Input data>
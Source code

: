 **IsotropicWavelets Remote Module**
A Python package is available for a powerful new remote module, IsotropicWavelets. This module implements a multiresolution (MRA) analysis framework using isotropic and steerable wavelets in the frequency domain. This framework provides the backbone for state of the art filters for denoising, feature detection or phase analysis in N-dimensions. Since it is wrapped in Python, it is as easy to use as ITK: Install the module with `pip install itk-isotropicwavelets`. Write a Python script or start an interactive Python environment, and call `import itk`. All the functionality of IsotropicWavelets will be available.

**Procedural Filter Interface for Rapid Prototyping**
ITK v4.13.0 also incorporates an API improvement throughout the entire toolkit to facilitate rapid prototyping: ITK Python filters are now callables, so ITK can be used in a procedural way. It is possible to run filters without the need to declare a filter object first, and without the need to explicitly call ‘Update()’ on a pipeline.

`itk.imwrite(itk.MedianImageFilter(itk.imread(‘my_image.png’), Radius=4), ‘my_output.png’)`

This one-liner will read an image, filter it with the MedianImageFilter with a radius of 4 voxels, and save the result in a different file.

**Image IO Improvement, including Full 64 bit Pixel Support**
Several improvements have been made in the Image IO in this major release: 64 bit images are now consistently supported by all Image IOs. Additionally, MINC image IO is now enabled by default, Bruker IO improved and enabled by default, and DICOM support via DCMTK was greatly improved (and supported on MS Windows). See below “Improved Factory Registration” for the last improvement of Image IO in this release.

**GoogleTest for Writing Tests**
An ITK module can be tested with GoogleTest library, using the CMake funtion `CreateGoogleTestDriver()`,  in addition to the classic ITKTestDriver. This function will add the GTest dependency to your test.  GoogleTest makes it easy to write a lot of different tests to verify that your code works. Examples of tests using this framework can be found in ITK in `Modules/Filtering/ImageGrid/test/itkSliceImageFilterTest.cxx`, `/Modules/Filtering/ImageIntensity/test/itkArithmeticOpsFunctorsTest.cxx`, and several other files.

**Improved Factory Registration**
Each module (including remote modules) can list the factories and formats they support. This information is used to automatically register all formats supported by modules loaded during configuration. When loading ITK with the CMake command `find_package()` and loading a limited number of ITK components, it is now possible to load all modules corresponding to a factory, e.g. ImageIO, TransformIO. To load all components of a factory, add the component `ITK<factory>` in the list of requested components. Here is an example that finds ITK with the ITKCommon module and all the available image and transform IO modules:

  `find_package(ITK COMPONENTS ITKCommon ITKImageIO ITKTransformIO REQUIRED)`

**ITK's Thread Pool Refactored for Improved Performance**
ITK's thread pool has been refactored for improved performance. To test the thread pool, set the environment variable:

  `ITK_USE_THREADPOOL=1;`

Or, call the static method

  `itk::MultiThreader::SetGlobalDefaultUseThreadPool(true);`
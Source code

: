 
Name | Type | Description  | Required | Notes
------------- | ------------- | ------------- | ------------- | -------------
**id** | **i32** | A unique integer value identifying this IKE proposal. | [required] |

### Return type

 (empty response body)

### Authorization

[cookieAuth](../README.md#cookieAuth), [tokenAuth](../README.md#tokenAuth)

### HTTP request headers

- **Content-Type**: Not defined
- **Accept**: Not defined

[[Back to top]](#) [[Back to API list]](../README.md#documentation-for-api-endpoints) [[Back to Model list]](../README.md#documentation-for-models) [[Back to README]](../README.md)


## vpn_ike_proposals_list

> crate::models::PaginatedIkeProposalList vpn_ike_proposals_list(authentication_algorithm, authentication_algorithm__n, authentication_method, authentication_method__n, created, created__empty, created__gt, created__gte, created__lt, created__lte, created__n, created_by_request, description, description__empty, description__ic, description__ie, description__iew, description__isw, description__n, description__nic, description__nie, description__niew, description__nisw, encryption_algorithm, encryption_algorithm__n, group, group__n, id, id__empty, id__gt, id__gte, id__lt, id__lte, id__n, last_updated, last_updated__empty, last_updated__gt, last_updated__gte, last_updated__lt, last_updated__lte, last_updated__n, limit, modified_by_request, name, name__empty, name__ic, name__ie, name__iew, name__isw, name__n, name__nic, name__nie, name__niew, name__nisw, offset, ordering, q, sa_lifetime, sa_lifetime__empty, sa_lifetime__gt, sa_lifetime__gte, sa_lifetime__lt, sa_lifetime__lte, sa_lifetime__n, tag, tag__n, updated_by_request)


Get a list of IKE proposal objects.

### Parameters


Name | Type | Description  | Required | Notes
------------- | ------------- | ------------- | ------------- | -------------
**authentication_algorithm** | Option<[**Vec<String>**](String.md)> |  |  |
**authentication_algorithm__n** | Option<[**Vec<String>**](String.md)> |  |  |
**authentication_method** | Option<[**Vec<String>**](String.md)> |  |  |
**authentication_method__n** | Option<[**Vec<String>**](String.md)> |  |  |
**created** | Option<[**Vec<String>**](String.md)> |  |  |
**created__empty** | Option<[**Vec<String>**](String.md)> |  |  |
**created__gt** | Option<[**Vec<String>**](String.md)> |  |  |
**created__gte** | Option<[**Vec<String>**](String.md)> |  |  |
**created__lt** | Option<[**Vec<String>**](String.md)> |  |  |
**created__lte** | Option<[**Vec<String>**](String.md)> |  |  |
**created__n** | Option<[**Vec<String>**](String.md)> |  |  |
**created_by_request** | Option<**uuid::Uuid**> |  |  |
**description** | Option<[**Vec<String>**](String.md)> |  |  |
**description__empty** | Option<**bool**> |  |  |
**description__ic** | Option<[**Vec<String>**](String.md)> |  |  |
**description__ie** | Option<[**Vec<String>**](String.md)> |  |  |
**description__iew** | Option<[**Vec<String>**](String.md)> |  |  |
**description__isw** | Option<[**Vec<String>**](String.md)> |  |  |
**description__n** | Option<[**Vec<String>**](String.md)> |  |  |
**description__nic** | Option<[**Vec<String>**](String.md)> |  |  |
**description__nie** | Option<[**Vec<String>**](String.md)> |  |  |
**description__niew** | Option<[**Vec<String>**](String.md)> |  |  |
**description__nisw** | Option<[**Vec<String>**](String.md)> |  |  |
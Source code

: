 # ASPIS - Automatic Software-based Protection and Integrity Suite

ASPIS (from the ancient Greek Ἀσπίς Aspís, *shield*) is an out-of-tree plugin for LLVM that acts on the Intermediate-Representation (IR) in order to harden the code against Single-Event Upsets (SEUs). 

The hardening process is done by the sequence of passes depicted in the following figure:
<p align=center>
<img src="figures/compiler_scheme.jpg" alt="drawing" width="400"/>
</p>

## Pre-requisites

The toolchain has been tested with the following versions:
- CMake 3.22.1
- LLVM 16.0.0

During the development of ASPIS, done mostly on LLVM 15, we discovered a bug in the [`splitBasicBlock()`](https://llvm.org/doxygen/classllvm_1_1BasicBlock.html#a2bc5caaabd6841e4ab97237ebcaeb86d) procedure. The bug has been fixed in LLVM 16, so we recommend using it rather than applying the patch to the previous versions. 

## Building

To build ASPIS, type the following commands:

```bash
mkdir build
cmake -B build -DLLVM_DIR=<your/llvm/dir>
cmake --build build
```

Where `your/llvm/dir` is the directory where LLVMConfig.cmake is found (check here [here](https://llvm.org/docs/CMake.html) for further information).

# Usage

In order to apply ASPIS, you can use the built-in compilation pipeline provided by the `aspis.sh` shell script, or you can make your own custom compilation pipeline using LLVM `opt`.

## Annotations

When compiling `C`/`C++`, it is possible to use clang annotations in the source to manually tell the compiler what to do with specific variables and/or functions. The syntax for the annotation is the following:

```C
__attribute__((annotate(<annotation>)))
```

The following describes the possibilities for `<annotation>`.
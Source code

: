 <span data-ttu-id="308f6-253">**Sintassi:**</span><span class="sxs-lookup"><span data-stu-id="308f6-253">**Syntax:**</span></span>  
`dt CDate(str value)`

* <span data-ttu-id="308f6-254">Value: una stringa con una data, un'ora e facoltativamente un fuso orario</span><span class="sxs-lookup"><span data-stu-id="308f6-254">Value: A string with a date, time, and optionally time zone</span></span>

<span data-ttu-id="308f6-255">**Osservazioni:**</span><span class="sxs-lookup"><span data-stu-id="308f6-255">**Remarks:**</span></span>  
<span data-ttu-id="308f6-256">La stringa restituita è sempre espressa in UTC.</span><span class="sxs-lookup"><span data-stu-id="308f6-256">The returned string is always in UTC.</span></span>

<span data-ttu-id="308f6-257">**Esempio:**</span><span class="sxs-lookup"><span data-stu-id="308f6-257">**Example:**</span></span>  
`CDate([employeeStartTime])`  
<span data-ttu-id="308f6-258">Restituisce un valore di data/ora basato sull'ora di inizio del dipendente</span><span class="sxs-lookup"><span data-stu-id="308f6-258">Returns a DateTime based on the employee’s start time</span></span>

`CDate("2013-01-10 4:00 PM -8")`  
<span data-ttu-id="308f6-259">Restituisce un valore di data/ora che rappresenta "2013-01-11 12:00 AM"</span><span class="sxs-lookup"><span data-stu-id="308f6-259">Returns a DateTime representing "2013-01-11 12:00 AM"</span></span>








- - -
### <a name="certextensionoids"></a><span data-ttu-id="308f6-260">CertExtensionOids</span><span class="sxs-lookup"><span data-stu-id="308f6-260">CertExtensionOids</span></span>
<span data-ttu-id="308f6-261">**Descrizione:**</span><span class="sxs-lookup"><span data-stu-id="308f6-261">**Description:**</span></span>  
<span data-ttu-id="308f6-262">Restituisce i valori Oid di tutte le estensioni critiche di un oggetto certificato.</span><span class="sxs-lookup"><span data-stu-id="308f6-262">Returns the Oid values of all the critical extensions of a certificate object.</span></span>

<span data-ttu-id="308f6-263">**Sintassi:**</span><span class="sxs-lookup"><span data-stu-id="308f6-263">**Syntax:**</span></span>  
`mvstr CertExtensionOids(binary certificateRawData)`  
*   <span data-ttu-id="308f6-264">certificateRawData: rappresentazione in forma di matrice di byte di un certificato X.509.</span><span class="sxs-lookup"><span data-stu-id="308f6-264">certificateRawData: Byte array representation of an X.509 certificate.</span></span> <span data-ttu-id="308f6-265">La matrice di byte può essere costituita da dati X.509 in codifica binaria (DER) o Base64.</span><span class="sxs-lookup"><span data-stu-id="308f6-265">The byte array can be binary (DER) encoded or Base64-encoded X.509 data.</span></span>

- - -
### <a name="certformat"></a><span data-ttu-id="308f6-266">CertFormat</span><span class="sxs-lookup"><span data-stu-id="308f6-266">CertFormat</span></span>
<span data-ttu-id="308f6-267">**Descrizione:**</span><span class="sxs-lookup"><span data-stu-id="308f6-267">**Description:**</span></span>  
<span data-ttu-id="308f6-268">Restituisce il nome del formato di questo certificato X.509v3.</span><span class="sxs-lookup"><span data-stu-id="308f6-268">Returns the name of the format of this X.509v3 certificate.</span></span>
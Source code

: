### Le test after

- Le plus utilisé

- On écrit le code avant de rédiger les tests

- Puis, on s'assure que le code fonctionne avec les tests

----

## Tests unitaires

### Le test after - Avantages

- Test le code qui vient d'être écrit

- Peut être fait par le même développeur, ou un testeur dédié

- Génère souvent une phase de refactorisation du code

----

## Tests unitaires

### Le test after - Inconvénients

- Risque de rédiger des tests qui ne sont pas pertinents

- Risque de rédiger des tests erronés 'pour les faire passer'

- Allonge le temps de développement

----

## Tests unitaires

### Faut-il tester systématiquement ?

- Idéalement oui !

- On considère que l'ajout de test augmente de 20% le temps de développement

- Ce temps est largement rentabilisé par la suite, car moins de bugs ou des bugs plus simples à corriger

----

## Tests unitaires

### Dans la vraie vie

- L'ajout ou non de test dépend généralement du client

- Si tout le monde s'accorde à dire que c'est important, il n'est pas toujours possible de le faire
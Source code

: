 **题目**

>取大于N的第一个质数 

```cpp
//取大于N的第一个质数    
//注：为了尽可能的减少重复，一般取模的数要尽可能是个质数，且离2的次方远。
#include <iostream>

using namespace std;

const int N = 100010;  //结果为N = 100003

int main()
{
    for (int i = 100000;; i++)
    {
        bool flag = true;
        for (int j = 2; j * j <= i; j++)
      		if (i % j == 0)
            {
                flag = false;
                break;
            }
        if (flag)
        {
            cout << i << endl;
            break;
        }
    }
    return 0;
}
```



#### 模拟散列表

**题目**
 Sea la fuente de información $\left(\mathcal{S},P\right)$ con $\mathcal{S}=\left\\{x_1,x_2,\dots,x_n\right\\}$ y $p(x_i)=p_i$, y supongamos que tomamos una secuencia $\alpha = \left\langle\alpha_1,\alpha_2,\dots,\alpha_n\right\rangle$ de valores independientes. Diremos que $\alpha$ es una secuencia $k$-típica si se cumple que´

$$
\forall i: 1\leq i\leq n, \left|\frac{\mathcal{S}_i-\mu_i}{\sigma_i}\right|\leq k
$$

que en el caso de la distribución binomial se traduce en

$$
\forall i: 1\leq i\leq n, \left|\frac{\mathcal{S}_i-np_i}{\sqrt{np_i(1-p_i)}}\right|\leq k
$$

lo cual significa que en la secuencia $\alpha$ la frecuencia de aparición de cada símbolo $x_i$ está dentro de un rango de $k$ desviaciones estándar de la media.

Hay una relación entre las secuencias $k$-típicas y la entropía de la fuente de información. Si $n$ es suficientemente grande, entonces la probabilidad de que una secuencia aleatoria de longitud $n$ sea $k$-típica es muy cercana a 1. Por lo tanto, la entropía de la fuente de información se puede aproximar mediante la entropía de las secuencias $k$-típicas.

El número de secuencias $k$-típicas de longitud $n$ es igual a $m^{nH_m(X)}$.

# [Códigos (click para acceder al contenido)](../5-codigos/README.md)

Your objective> Check which lines of the entries hold the word "MedianImageFilter", then please give only how many there are.

Result below> 2